African-American Rev. Madison Shockley used scripture to make his case for the End of Life Option Act, recounting the story of Saul, who was badly wounded and died by his own sword to prevent his adversaries from torturing him to death.
.”Those who would benefit from this legislation are not much different than Saul,” said Shockley, pastor of the Pilgrim United Church of Christ in Carlsbad.
“They know that they are going to die. The only question is the manner and quality of that death.”
The first stop for the new bill will be the Assembly’s Committee on Public Health and Developmental Services. A hearing will be held in a week, said Eggman.
Opponents criticized efforts to direct it to that committee, saying it doesn’t belong in a setting devoted to healthcare financing. “That should be truly frightening to those on MediCal and subsidized health care, who quite logically fear a system where prescribing suicide pills could be elevated to a treatment option,” according to a statement from Californians Against Assisted Suicide.

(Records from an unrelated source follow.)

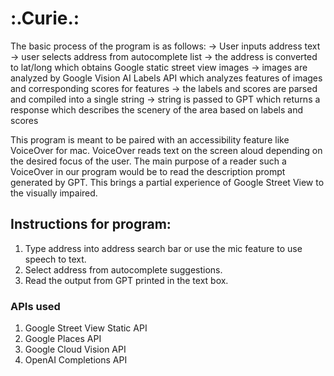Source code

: #  :.Curie.:


The basic process of the program is as follows:
-> User inputs address text 
-> user selects address from autocomplete list 
-> the address is converted to lat/long which obtains Google static street view images 
-> images are analyzed by Google Vision AI Labels API which analyzes features of images and corresponding scores for features 
-> the labels and scores are parsed and compiled into a single string 
-> string is passed to GPT which returns a response which describes the scenery of the area based on labels and scores

This program is meant to be paired with an accessibility feature like VoiceOver for mac.
VoiceOver reads text on the screen aloud depending on the desired focus of the user. 
The main purpose of a reader such a VoiceOver in our program would be to read the description prompt generated by GPT.
This brings a partial experience of Google Street View to the visually impaired. 

## Instructions for program:
1. Type address into address search bar or use the mic feature to use speech to text.
2. Select address from autocomplete suggestions.
3. Read the output from GPT printed in the text box.

### APIs used
1. Google Street View Static API
2. Google Places API
3. Google Cloud Vision API 
4. OpenAI Completions API 
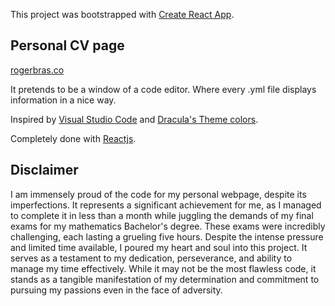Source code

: This project was bootstrapped with [Create React App](https://github.com/facebook/create-react-app).

## Personal CV page
[rogerbras.co](https://rogerbras.co)

It pretends to be a window of a code editor. Where every .yml file displays information in a nice way.

Inspired by [Visual Studio Code](https://code.visualstudio.com/) and [Dracula's Theme colors](https://draculatheme.com/). 

Completely done with [Reactjs](https://reactjs.org/).

## Disclaimer
I am immensely proud of the code for my personal webpage, despite its imperfections. It represents a significant achievement for me, as I managed to complete it in less than a month while juggling the demands of my final exams for my mathematics Bachelor's degree. These exams were incredibly challenging, each lasting a grueling five hours. Despite the intense pressure and limited time available, I poured my heart and soul into this project. It serves as a testament to my dedication, perseverance, and ability to manage my time effectively. While it may not be the most flawless code, it stands as a tangible manifestation of my determination and commitment to pursuing my passions even in the face of adversity.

If it passes that committee, it will then move to the Assembly Finance Committee.
These committees, set up and appointed by the speaker of the Assembly, are smaller than the standing committees, which considered the bill before.
If it succeeds in those two committees, the bill will go to the Assembly floor then to the Senate — and ultimately, the desk of Gov. Jerry Brown. Although he spoke with Maynard before she died, the governor, who is a former Jesuit seminarian, has not indicated whether he will sign the bill.
The measure is modeled after a similar law in Oregon with two key differences. It requires a translator for non-English speakers. And pharmacists, not just physicians, are given legal immunity for helping people die.
Unlike the Senate version, it includes some “reporting forms” for physicians.
Senate sponsors Bill Monning, D-Carmel, and Lois Wolk, D-Davis, defended the unusual strategy, saying time was of the essence.
“This is the most promising and the most expeditious pathway for becoming law, given the urgency for California families living with loved ones with terminal illness,” said Monning.
Two recent court cases — one in San Francisco, the other in San Diego — also inspired them to keep trying, said Wolk. “The judges there looked at the issue and said ‘aid in dying’ is something that the legislature needs to act on,” she said. “We believe that it is time.”